Segundo Pietz, o conceito pós-colonial de "fetiche" surgiu do encontro entre europeus e africanos em um contexto histórico muito específico e em resposta à cultura material africana. Ele começa sua tese com uma introdução à complexa história da palavra:
Meu argumento, então, é que o fetiche poderia se originar apenas em conjunção com a articulação emergente da ideologia da forma mercadoria que se definiu dentro e contra os valores sociais e ideologias religiosas de dois tipos radicalmente diferentes de sociedade não capitalista, já que eles se encontravam cada um em uma situação transcultural contínua. Este processo está indicado na história da própria palavra, à medida que se desenvolveu desde o feitiço português do final da Idade Média, ao pidgin Fetisso do século XVI na costa africana, a várias versões do norte da Europa da palavra através do texto de 1602 do holandês Pieter de Marees... O fetiche, então, não apenas se originou de, mas permanece específico ao problema do valor social dos objetos materiais conforme revelado em situações formadas pelo encontro de sistemas sociais radicalmente heterogêneos, e um estudo da história da ideia do fetiche pode ser orientado pela identificação daqueles temas que persistem ao longo dos diversos discursos e disciplinas que se apropriaram do termo.
Peter Stallybrass conclui que "Pietz mostra que o fetiche como um conceito foi elaborado para demonizar o apego supostamente arbitrário dos africanos ocidentais a objetos materiais. O sujeito europeu se constituiu em oposição a um fetichismo demonizado, por meio da recusa do objeto.” Exemplo que recaiu sob essa denominação e foi abordado na historiografia é o de inquice, objeto escultural feito e usado pelos congos do oeste do Zaire e que fornece uma habitação local para uma personalidade espiritual.
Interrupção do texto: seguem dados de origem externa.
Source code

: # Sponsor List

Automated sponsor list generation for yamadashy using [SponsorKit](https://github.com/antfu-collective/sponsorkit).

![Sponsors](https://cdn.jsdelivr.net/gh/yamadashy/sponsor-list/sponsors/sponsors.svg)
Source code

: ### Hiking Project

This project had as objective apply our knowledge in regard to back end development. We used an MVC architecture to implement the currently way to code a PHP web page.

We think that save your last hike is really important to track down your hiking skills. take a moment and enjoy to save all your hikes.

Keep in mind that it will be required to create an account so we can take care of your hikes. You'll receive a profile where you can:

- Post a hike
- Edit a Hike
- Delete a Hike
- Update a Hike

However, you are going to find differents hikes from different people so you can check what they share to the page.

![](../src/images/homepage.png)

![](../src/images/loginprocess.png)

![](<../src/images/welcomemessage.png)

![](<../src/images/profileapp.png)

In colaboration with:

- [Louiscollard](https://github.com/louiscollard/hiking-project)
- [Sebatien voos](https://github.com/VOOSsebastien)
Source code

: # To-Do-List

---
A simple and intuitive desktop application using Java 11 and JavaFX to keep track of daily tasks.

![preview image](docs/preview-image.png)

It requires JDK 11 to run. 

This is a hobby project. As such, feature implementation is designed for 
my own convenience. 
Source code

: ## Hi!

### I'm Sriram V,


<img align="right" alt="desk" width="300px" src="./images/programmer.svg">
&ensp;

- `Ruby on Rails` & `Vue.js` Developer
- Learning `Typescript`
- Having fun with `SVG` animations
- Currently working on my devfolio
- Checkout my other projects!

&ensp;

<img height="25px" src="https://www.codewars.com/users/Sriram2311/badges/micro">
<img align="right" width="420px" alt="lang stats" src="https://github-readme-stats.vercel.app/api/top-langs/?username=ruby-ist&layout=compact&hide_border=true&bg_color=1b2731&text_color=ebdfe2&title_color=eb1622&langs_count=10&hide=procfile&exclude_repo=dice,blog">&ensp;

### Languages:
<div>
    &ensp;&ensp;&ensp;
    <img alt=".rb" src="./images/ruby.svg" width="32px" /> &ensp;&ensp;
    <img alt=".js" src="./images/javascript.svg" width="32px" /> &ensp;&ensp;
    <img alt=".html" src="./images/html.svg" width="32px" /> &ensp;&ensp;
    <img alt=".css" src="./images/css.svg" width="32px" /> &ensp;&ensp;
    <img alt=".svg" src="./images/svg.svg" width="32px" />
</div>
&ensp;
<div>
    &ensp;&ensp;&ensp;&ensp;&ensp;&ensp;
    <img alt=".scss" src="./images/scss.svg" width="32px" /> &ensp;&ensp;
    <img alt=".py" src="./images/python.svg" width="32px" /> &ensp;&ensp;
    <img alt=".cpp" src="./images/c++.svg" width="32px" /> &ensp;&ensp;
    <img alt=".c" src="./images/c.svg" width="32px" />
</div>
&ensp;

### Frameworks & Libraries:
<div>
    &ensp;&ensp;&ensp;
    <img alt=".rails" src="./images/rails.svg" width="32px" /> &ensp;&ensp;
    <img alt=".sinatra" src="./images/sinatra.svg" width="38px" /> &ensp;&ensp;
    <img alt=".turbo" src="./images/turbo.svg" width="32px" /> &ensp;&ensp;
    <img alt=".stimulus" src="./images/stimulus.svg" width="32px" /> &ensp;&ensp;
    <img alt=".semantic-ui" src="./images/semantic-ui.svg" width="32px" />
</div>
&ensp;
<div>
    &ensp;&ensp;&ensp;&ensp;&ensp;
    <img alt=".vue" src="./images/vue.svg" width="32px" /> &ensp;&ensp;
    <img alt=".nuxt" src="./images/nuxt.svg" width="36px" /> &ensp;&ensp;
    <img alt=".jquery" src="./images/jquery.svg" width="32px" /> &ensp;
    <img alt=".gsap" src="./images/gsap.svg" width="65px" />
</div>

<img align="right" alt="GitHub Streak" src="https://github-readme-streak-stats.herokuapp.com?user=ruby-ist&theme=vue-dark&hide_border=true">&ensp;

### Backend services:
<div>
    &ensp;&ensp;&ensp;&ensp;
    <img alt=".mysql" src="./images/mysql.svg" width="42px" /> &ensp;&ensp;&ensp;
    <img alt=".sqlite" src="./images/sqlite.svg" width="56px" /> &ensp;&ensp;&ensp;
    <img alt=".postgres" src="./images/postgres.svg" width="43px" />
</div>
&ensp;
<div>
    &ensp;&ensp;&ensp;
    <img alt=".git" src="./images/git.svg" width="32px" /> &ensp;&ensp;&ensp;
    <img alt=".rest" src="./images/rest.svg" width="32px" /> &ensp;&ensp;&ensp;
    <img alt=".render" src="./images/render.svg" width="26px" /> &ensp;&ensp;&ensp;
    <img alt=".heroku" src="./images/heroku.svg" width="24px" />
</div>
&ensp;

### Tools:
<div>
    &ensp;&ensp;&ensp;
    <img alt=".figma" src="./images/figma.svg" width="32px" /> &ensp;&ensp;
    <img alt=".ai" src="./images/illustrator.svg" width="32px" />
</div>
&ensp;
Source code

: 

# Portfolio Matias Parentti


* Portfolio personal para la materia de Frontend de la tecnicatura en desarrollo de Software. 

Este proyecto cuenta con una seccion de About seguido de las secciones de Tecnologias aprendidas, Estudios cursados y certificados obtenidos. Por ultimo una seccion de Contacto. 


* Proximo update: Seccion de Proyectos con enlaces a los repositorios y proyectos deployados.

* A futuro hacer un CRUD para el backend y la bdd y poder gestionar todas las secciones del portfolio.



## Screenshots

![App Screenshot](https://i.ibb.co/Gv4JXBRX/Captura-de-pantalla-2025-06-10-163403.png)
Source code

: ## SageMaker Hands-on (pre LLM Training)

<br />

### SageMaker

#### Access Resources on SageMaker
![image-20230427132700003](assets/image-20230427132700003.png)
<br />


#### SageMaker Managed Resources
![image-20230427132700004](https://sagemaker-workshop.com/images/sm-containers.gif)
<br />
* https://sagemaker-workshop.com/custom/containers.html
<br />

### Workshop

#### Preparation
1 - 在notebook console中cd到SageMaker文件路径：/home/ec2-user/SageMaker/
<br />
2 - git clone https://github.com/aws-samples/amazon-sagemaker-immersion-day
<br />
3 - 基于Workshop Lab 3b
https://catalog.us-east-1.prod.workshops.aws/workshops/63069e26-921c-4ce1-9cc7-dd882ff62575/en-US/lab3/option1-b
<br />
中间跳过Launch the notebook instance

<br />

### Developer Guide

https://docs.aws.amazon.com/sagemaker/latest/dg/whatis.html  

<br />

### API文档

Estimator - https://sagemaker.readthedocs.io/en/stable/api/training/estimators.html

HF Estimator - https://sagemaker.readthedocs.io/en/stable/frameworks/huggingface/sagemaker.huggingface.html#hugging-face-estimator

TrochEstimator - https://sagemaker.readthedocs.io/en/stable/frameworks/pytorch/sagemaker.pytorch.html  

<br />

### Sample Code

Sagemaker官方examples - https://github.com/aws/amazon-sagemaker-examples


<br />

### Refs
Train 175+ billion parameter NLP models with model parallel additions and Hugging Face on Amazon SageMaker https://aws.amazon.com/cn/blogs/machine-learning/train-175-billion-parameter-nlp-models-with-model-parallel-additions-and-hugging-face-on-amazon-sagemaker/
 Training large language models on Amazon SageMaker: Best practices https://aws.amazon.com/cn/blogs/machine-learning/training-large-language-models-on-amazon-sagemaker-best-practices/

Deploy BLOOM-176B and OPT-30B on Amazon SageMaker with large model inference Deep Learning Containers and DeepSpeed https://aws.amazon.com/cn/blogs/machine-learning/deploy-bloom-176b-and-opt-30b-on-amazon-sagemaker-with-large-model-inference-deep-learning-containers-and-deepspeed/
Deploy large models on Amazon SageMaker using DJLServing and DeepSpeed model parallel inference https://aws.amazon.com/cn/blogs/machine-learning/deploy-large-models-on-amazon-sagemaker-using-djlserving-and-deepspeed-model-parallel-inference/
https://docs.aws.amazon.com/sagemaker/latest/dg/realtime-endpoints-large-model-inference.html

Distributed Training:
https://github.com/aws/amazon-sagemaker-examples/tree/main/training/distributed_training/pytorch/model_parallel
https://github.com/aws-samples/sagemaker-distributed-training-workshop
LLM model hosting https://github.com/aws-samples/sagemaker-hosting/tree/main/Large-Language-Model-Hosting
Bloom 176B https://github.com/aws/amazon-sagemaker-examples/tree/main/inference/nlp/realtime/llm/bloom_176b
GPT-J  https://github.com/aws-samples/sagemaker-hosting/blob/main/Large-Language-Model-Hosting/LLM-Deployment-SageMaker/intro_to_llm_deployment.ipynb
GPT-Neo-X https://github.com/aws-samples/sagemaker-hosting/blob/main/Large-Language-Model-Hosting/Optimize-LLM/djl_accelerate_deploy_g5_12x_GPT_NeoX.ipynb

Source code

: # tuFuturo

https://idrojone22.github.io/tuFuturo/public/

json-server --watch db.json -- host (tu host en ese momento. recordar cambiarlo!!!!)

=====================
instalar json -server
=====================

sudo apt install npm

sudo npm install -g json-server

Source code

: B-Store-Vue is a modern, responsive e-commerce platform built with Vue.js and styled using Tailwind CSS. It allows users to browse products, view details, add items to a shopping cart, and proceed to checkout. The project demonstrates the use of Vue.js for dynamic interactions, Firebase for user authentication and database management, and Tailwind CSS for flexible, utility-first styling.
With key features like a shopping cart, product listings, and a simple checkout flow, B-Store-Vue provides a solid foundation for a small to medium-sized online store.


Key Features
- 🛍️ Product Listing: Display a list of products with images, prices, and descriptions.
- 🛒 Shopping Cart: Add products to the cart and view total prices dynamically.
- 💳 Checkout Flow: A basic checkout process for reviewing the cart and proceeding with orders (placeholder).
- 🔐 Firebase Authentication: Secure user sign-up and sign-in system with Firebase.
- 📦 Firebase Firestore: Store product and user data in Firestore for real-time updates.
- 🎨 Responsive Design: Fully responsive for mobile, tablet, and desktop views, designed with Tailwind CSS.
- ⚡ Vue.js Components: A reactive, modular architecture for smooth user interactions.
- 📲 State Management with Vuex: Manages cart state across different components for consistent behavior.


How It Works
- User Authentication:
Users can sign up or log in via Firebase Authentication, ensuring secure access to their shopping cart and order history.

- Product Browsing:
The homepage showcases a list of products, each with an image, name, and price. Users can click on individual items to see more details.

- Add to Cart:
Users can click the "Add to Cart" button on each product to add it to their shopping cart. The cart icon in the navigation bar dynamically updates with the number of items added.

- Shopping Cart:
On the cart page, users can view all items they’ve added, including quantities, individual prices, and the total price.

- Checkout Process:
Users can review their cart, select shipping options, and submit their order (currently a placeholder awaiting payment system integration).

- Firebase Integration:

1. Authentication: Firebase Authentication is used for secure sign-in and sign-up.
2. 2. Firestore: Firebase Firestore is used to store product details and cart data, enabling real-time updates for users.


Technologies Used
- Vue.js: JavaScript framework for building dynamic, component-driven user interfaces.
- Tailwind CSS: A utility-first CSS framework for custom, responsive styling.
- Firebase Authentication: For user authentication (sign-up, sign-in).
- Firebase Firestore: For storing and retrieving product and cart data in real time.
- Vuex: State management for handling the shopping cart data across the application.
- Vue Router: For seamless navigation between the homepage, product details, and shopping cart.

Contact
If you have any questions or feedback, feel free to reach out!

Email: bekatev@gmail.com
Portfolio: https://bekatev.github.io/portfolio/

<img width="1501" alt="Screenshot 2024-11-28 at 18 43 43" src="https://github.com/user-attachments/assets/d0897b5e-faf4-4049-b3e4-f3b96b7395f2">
Embora alguns inquices sempre tenham sido antropomórficos, eles provavelmente eram muito menos naturalistas ou "realistas" antes da chegada dos europeus no século XIX; as figuras do Congo são mais naturalistas nas áreas costeiras do que no interior. Os europeus costumaram chamar inquices de "fetiches" e também de "ídolos", porque às vezes são representados na forma humana. A antropologia moderna geralmente se refere a esses objetos como "objetos de poder" ou como "amuletos". Ao abordar a questão de saber se um inquice é um fetiche, William McGaffey escreve que o sistema ritual do Congo como um todo,
guarda uma relação semelhante àquela que Marx supôs que a "economia política" tinha para o capitalismo como sua "religião", mas não pelas razões apresentadas por Bosman, os pensadores iluministas e Hegel. O caráter irracionalmente "animado" do aparato simbólico do sistema ritual, incluindo inquices, dispositivos de adivinhação e provações de teste de bruxa, expressa obliquamente relações reais de poder entre os participantes do ritual. O "fetichismo" trata das relações entre as pessoas, e não dos objetos que medeiam e disfarçam essas relações.
McGaffey concluiu que chamar um inquice de fetiche é traduzir "certas realidades do Congo nas categorias desenvolvidas nas emergentes ciências sociais do século XIX, na Europa pós-iluminista".